§ Task data
==*==
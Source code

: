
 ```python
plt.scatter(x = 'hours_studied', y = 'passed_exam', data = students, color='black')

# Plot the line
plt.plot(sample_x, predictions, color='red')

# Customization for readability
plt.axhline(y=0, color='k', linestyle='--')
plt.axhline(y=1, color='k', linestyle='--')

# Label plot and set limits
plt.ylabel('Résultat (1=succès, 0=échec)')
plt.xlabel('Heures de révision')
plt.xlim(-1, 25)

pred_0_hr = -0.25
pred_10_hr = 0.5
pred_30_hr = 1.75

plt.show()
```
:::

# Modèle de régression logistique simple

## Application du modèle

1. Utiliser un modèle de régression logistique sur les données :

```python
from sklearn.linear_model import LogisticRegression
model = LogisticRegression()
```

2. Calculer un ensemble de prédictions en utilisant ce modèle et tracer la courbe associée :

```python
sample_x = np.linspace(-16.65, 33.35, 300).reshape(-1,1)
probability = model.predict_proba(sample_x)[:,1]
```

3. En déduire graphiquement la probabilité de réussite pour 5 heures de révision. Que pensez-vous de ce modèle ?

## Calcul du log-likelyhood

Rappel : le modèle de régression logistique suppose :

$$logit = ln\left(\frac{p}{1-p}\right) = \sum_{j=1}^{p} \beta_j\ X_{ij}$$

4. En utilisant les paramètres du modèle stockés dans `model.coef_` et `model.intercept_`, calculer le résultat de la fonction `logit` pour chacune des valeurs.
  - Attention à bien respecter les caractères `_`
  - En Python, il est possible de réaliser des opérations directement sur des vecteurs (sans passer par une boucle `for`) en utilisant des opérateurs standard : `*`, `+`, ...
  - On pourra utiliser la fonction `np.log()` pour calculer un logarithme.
==*==
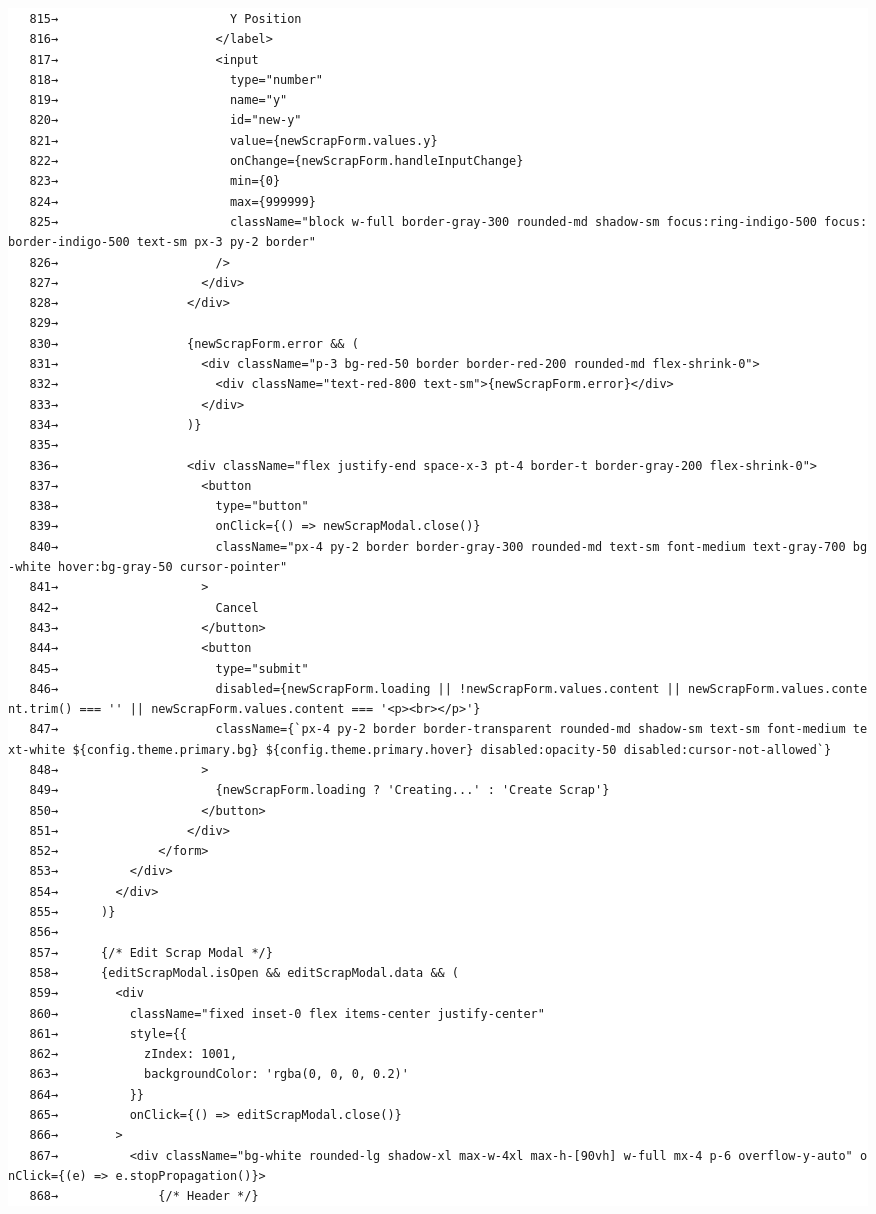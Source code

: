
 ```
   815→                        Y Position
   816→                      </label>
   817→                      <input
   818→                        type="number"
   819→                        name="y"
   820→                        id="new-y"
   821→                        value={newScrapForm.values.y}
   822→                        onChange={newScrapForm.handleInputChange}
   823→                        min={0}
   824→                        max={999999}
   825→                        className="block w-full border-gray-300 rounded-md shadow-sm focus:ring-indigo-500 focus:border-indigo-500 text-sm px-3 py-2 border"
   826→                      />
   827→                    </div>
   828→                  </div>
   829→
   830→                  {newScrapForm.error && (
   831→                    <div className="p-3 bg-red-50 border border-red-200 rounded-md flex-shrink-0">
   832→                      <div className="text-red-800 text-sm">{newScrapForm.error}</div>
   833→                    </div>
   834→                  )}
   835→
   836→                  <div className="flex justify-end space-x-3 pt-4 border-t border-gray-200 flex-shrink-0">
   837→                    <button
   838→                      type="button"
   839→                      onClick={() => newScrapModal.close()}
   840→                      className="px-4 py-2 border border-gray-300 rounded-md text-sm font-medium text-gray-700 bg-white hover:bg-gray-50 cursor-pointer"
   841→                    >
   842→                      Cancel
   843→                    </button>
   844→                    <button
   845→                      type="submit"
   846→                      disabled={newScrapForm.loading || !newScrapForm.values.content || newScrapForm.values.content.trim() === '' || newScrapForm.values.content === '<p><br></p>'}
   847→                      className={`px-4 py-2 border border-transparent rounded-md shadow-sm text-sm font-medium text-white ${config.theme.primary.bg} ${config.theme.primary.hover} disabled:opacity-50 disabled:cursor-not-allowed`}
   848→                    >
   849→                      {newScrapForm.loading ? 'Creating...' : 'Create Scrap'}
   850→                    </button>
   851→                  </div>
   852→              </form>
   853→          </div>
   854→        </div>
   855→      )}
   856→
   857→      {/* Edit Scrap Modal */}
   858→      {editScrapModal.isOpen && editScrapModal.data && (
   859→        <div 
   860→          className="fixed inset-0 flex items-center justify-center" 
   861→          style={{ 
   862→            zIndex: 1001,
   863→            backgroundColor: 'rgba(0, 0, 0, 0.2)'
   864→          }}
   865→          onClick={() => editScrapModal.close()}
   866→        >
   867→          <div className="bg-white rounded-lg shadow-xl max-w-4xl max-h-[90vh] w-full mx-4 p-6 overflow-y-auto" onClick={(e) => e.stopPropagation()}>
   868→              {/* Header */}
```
==*==
§ Prompt
Reproduce exactly the lines of the records above from the one with "- En Python, il" to the one with "- On pourra", both included, and leave out everything else.

§ Answer to this exercise
  - En Python, il est possible de réaliser des opérations directement sur des vecteurs (sans passer par une boucle `for`) en utilisant des opérateurs standard : `*`, `+`, ...
  - On pourra utiliser la fonction `np.log()` pour calculer un logarithme.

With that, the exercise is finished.